10. WHAT IS YOUR FAVORITE CEREAL? Homemade muesli, adapted from Didi Emmons' first? second? cookbook.
11. DO YOU UNTIE YOUR SHOES WHEN YOU TAKE THEM OFF? When I wear shoes with laces, yes.
12. DO YOU THINK YOU ARE STRONG? I think I'm stubborn.
13. WHAT IS YOUR FAVORITE ICE CREAM FLAVOR? A range of chocolate options. Also, green tea.
14. SHOE SIZE? 7-1/2.
15. RED OR PINK? Red.
16. WHAT IS THE LEAST FAVORITE THING ABOUT YOURSELF? I'd like to drive myself a little less crazy.
17. WHOM DO YOU MISS THE MOST? Strangely enough, I seem to have let go of all the people I used to miss. I still think about many of them all the time, but I don't miss them. (?: "The past isn't over. It isn't even past." - Faulkner.)
19. WHAT COLOR PANTS, SHIRT, AND SHOES ARE YOU WEARING? Dark blue jeans, black sweater, red Okkervil River shirt, black Merrills shoes. Welcome to late fall.
20. LAST THING YOU ATE? Leftover pasta.
21. WHAT ARE YOU LISTENING TO RIGHT NOW? Hooray for Earth, in my head.
22. IF YOU WERE A CRAYON, WHAT COLOR WOULD YOU BE? Burnt umber.
23. FAVORITE SMELL? Cookies. And wood fires. C'mon. There's no other answer.
24. WHO WAS THE LAST PERSON YOU TALKED TO ON THE PHONE? "Hello, you have reached the home of...."
25. THE FIRST THING YOU NOTICE ABOUT PEOPLE YOU ARE ATTRACTED TO? What instrument he plays. Kidding! There isn't one particular thing. See the guy, ears perk.
27. FAVORITE DRINK? Non-alc: coffee. Alc: dark ale, vodka gimlets.
28. FAVORITE SPORT? Baseball.
29. EYE COLOR? Hazel? Brown?
30. HAT SIZE? No clue.
31. DO YOU WEAR CONTACTS? Oh yes. Can't see my own shoulder clearly without correction. Hideous glasses. Must replace them one of these days.
32. FAVORITE FOOD? Easier: Least. I'm sorry to say that I still feel tentative eating fish, and I usually avoid it.
33. SCARY MOVIES OR HAPPY ENDINGS? Happy endings. (Barf, I know.)
35. SUMMER OR WINTER? Spring and fall.
36. HUGS OR KISSES? Hugs are more dependable.
37. FAVORITE DESSERT? You mean like desert-island? Brownies.
40. WHAT BOOKS ARE YOU READING? Steve Almond, My Life in Heavy Metal (finally); Boswell's Life of Johnson; Elizabeth Zimmermann, Knitting Without Tears; Charles Baxter, First Light; Frank Bidart, Star Dust.
42. WHAT DID YOU WATCH LAST NIGHT ON TV? Few innings of the World Series, ten minutes of Sex & the City, twenty minutes of Letterman. Lately I've been watching too much TV.
43. FAVORITE SOUNDS? Never thought about this. To go all free-association on youse: The crackling of food in the oven, the kettle whistling, my car shifting into fourth, the wind in the trees, Eva going inexplicably and inconsolably meow meow meow meow meow. And of course Okkervil River.
44. ROLLING STONES OR BEATLES? I'm sorely tempted to be all ex-music-critic snotty and say "Velvet Underground," but: Beatles. Not a huge fan of either, but the Liverpudlians were more original and influential.
45. THE FURTHEST YOU'VE BEEN FROM HOME? Rome or the Isle of Skye. (No clue about distance.)
46. WHAT'S YOUR SPECIAL TALENT? Making connections.
47. WHERE WERE YOU BORN? New Rochelle, NY

Over & out.

Tuesday, October 24, 2006

Accountability: It works

Friday night I had no need to cook: I was heading to NY the following morning and still had soup and sausage leftovers. But I itched for my cast-iron frying pan. Besides, it's kinda chilly here in Stubborn New England Apartment Land. So off to the kitchen I went.

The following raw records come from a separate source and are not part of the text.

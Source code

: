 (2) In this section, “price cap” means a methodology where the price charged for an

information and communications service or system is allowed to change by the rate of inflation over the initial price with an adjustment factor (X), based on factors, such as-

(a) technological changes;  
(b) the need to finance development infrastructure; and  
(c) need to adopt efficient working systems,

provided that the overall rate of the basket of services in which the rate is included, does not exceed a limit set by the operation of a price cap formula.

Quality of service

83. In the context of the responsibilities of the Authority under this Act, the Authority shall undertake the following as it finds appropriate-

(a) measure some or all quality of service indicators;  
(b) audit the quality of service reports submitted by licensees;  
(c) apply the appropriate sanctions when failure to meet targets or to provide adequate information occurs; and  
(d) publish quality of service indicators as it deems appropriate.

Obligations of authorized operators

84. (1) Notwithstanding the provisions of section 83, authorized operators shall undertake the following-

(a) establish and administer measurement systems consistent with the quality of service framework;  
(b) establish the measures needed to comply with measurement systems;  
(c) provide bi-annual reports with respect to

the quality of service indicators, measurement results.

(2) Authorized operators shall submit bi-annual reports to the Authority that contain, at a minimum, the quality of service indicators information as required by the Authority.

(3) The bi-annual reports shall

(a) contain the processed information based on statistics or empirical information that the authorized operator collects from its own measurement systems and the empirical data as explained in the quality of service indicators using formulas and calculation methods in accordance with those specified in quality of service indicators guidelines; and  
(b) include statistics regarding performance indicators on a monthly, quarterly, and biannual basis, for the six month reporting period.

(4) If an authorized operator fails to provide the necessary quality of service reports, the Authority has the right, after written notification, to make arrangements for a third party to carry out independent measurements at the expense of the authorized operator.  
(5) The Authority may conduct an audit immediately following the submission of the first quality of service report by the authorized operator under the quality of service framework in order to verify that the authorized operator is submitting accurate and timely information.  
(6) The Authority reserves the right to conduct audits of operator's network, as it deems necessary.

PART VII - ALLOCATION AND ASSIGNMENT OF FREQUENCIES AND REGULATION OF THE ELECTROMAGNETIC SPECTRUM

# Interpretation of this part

That's all par for the course. What's new is that I couldn't cook up plain old whole-wheat spaghetti with mushrooms, garlic, olives, and parmesan. Oh no. No farm share vegetables! No creativity! To assuage your demands, dear readers (okay. I'm projecting. Let me project) I (fanfare) grated in some daikon radish. King me.

(Not the world's most attractive picture. Pretty boring dish, honestly, even with the extra heat. Note the participation of my favorite beer, Otter Creek Copper Ale.)

boring Friday pasta

Q: Why has it taken me 29-1/2 years to realize that horseradish is... yup? It didn't hit me until this morning. "Daikon radishes taste more fiery than standard radishes," thunk I. "They're almost as spicy as horseradi-- oh. Wait."

Prettier:

sproutalicious

The brussels sprouts are definitely ready for their close-up. Mmmm, brussels sprouts. To think You Can't Do That on Television could be so wrong.

Have you seen fresh-from-the-farm brussels sprouts? They grow on a stalk. I'll take a picture of the one left in my fridge. Last year I dressed up as the Brussels Sprout Fairy for Halloween and carried a stalk as my magic veggie wand*. You can imagine the amazement, particularly from drunk people.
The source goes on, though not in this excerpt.